Records to process —
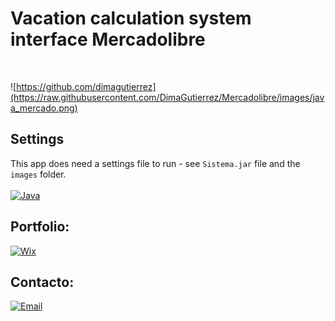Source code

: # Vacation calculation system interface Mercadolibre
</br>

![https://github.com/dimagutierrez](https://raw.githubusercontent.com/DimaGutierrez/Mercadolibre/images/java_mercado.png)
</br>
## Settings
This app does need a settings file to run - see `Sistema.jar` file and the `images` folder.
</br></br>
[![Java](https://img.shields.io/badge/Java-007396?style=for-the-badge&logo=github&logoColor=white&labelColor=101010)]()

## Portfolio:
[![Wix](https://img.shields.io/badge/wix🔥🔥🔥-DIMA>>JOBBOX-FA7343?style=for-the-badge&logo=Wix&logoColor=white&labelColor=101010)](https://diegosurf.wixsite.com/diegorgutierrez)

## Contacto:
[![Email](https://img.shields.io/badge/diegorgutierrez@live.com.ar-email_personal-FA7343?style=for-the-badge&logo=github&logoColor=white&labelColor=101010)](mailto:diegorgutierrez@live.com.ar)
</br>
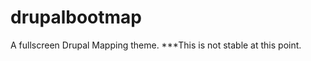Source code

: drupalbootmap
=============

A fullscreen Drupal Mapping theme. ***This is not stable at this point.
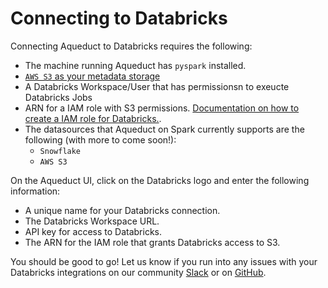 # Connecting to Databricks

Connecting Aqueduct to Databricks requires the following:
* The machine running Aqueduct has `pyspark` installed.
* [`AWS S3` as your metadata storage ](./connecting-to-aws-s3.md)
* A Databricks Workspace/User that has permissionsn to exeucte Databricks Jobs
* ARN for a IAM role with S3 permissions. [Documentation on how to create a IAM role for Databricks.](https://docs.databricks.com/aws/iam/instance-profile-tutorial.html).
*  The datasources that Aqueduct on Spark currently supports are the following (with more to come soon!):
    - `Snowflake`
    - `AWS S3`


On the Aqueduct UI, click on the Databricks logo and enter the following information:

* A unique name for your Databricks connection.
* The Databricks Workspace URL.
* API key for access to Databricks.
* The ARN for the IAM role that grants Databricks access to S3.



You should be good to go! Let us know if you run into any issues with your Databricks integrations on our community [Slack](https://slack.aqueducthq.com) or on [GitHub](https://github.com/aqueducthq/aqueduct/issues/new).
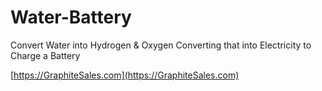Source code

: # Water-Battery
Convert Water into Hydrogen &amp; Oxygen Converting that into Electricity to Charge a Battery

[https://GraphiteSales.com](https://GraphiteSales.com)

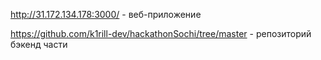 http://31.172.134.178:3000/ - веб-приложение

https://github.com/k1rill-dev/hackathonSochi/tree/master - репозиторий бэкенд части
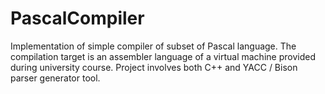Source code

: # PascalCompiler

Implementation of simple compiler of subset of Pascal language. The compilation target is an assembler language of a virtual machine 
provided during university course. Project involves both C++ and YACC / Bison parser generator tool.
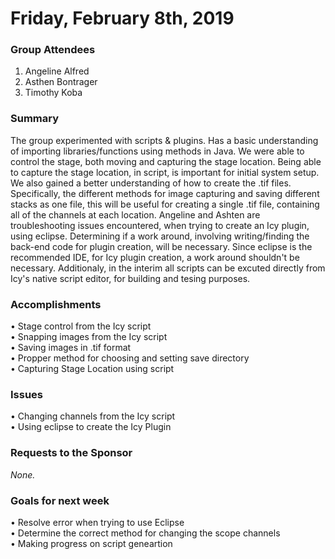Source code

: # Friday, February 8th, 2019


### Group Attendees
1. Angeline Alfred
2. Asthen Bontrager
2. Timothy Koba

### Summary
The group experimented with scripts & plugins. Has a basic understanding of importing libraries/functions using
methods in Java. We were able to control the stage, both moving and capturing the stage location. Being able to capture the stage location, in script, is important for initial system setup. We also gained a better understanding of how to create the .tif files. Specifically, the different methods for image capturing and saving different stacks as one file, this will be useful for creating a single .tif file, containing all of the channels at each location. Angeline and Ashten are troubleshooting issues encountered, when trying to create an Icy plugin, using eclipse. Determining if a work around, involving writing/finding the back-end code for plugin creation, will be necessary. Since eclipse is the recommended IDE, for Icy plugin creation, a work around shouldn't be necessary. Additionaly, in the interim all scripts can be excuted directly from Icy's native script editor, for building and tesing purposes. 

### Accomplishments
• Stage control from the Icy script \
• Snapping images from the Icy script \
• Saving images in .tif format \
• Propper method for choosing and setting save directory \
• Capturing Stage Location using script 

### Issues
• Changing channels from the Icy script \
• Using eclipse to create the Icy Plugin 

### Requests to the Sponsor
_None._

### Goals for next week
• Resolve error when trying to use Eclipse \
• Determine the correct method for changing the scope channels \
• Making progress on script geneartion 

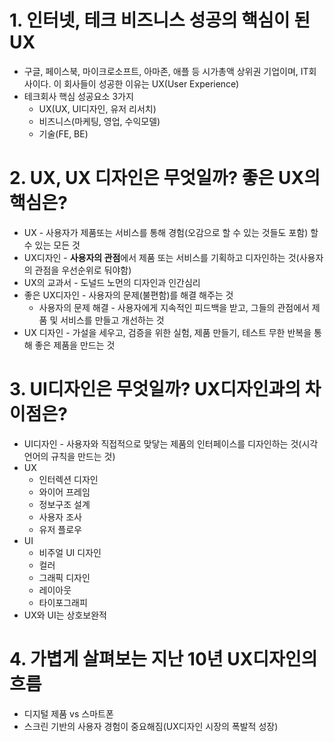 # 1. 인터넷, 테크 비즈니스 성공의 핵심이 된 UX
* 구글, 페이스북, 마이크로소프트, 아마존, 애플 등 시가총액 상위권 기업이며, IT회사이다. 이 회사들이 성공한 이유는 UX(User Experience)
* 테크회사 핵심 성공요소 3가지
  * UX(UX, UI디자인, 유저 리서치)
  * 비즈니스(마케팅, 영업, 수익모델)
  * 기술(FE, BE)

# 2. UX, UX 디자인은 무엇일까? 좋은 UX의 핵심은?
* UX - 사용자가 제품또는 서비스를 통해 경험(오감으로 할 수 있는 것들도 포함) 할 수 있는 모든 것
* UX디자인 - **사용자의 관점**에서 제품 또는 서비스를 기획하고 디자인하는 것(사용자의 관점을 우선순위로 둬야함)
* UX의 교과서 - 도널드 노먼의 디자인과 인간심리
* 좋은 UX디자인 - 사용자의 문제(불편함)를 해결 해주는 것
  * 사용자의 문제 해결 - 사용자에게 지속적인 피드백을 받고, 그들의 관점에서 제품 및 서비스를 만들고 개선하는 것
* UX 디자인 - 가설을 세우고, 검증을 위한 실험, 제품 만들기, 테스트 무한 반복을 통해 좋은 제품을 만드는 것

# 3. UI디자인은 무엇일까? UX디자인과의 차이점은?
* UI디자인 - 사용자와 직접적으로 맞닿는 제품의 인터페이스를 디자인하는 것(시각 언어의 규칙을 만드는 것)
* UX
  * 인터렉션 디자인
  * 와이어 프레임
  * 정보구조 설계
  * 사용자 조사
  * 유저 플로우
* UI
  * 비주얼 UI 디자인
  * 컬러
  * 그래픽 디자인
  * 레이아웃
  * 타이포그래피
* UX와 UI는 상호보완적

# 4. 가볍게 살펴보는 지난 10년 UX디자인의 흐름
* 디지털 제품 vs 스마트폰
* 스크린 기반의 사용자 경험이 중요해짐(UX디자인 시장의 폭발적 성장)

* * *

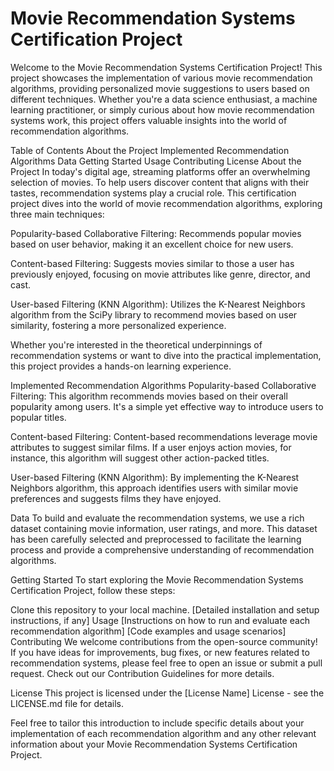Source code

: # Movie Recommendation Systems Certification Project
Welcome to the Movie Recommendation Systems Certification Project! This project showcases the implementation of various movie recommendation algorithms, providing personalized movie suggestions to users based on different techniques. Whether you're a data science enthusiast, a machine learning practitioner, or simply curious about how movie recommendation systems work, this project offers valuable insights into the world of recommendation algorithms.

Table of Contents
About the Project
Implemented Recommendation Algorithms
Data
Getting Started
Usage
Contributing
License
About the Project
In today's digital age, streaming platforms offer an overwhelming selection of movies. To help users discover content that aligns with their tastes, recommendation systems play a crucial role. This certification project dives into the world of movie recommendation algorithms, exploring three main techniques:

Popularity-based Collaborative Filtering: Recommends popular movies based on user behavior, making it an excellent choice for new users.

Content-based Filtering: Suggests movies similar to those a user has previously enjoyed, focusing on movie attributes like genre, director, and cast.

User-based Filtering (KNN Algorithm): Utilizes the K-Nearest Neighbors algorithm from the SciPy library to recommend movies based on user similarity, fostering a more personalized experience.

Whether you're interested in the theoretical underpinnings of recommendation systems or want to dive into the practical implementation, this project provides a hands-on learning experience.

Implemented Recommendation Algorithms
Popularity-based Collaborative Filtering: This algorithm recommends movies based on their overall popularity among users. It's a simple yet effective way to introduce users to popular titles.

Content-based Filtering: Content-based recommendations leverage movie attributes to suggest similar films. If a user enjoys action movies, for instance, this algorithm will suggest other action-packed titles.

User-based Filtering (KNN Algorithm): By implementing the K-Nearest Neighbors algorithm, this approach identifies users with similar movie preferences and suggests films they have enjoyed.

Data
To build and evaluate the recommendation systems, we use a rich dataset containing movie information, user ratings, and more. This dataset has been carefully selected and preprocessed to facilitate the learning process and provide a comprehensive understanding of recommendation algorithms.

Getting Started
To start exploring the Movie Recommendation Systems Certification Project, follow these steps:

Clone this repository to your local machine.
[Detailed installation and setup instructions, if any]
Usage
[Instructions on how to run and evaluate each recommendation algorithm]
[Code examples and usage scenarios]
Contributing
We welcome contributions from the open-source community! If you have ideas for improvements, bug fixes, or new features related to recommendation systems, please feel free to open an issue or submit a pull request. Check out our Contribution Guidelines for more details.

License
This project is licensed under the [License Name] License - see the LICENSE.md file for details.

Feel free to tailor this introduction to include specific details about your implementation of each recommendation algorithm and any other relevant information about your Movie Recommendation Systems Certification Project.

Prompt —
Wherever a line holds the word "techniques", copy that line out of the entries above.

Your solution —
Welcome to the Movie Recommendation Systems Certification Project! This project showcases the implementation of various movie recommendation algorithms, providing personalized movie suggestions to users based on different techniques. Whether you're a data science enthusiast, a machine learning practitioner, or simply curious about how movie recommendation systems work, this project offers valuable insights into the world of recommendation algorithms.
In today's digital age, streaming platforms offer an overwhelming selection of movies. To help users discover content that aligns with their tastes, recommendation systems play a crucial role. This certification project dives into the world of movie recommendation algorithms, exploring three main techniques:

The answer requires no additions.